Festival Que Jazz É Este? regressa a Viseu de 8 a 19 de julho com concertos, criação comunitária e entrada livre em toda a programação.
Cartaz oficial do Festival Que Jazz É Este? 2026 em Viseu com programação cultural e concertos de jazz

Festival reforça proximidade, criação comunitária e liberdade artística


O jazz sai dos palcos e entra na vida das pessoas

De 8 a 19 de julho, a cidade de Viseu recebe a 14.ª edição do Festival Que Jazz É Este?, um evento que continua a afirmar-se como um dos mais singulares do panorama cultural português. Com entrada livre em todas as atividades e incentivo ao donativo consciente, o festival mantém viva a sua identidade descentralizada, comunitária e aberta à experimentação artística, cruzando o jazz com outras linguagens e aproximando públicos de diferentes gerações e contextos sociais.

A edição deste ano traz novas confirmações à programação já anunciada anteriormente, entre elas Maria Luiza Jobim, AZUL PISCINA e o já emblemático 18.º Workshop de Jazz de Viseu, iniciativas que reforçam a diversidade estética e criativa do festival.

O arranque acontece logo a 8 de julho com uma das iniciativas mais identitárias do evento: o Jazz ao Domicílio. Nesta edição, a dixieband Chinfrim leva música ao Departamento de Psiquiatria do Hospital de Viseu, ao Internato Dr. Vítor Fontes e ao Estabelecimento Prisional de Viseu. Mais do que concertos, trata-se de uma intervenção artística profundamente humana, que rompe barreiras e leva cultura a espaços raramente incluídos nos circuitos tradicionais.

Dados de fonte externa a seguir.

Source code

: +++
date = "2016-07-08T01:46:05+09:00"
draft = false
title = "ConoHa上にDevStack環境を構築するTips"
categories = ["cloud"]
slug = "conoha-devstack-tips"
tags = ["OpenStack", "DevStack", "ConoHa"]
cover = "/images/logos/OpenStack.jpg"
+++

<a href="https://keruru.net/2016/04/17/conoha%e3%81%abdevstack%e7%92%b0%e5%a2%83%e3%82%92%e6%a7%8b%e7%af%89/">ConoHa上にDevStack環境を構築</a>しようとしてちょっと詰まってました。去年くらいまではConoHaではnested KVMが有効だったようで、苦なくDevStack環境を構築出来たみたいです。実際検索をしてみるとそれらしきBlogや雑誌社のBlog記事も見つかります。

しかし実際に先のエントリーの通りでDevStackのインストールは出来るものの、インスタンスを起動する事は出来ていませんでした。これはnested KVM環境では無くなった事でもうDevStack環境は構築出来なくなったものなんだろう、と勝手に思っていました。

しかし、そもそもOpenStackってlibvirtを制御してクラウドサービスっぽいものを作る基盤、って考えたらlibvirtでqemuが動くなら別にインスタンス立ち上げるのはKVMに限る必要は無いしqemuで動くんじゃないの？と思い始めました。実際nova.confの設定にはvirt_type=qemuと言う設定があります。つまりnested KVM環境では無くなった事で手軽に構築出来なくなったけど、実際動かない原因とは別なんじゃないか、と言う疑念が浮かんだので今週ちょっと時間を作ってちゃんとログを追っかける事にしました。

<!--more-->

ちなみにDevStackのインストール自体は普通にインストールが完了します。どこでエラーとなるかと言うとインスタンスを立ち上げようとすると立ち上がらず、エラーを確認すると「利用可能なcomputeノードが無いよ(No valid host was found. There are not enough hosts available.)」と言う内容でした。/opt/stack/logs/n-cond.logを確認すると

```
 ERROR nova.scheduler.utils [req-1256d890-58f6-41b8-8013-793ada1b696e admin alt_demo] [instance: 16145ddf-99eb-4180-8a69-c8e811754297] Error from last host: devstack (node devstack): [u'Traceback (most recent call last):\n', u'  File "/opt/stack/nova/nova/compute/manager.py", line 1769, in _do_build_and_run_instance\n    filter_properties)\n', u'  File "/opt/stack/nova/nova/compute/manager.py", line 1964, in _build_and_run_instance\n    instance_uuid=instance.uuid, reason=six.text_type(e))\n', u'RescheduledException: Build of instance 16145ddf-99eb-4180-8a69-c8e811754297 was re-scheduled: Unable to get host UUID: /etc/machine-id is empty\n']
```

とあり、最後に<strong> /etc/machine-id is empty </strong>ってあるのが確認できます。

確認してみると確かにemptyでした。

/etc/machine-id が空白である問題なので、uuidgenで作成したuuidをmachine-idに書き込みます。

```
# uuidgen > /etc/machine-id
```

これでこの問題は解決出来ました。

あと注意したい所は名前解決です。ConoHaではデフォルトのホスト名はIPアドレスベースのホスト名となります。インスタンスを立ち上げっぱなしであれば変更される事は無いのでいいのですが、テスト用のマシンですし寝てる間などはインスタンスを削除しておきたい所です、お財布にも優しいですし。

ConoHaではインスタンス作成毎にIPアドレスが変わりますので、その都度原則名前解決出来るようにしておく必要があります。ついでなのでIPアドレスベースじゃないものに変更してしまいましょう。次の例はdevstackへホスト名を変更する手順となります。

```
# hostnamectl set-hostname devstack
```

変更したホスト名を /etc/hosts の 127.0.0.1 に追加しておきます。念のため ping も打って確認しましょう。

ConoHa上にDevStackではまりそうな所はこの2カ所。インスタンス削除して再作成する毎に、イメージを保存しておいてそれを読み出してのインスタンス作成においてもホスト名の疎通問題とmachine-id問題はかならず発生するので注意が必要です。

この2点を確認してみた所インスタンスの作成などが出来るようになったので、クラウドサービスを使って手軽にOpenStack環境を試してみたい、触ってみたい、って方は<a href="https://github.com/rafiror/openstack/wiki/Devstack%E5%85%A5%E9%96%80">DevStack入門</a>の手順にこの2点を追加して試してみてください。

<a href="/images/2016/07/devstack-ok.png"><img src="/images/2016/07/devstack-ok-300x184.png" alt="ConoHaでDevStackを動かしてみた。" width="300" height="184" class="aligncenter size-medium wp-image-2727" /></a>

A 12 de julho, o festival desloca-se até à aldeia de Várzea de Calde para uma programação que une comunidade, território e criação contemporânea. A tarde inclui uma oficina de videoarte orientada pela artista plástica Beatriz Rodrigues, bem como atuações da banda Chinfrim e do projeto Três Tempos, desenvolvido pelo Teatro Viriato e orientado pelos músicos Xullaji e Bruno Pinto. O espetáculo reúne nove jovens participantes num processo colaborativo que agora ganha forma em palco, refletindo artisticamente sobre o mundo que os rodeia.

Já no dia 14 de julho, o Jazz na Rua leva a música até à feira semanal de Viseu através de um concerto ambulante interpretado por alunos da Escola Profissional da Serra da Estrela. O quotidiano transforma-se em espaço artístico e o jazz invade a rotina urbana com espontaneidade e proximidade.

O momento mais intenso da programação começa a ganhar forma a partir de 17 de julho. Nessa noite, os claustros do Museu Nacional Grão Vasco acolhem o concerto de Vera Morais. A artista portuense, atualmente radicada em Amesterdão, apresenta Eupnea, um projeto intimista onde a voz se transforma em território de descoberta, respiração e escuta coletiva, prometendo uma experiência sensorial particularmente envolvente.

No Carmo'81 regressam também as tradicionais jam sessions, um dos momentos mais espontâneos e agregadores do festival. No dia 16, o coletivo Batalha da Visa abre a sessão acompanhado pela nova geração de músicos da Gira Sol Azul. Já no dia 17, o protagonismo pertence aos Santa Combo, ligados ao Conservatório de Música e Artes do Dão, numa celebração da improvisação e da partilha musical intergeracional.

Fica ainda por revelar a programação completa do grande fim de semana de 18 e 19 de julho, que decorrerá no Parque Aquilino Ribeiro, no coração da cidade. A expectativa mantém-se elevada para aquele que deverá ser o momento mais vibrante do festival.

Mais do que procurar responder à pergunta que lhe dá nome, o Festival Que Jazz É Este? continua a reinventá-la ano após ano, transformando o jazz num espaço de encontro, liberdade artística e intervenção cultural. A programação continua a ser atualizada no site oficial do festival, bem como nas páginas oficiais de Instagram e Facebook.
NOTA DO EDITOR - PORTAL SPLISH SPLASH
O Festival Que Jazz É Este? demonstra, mais uma vez, que a cultura pode ser simultaneamente exigente, acessível e profundamente transformadora. Ao ocupar espaços improváveis, envolver comunidades locais e apostar na criação colaborativa, o evento reforça o papel do jazz enquanto linguagem viva, inclusiva e capaz de aproximar pessoas, territórios e sensibilidades distintas.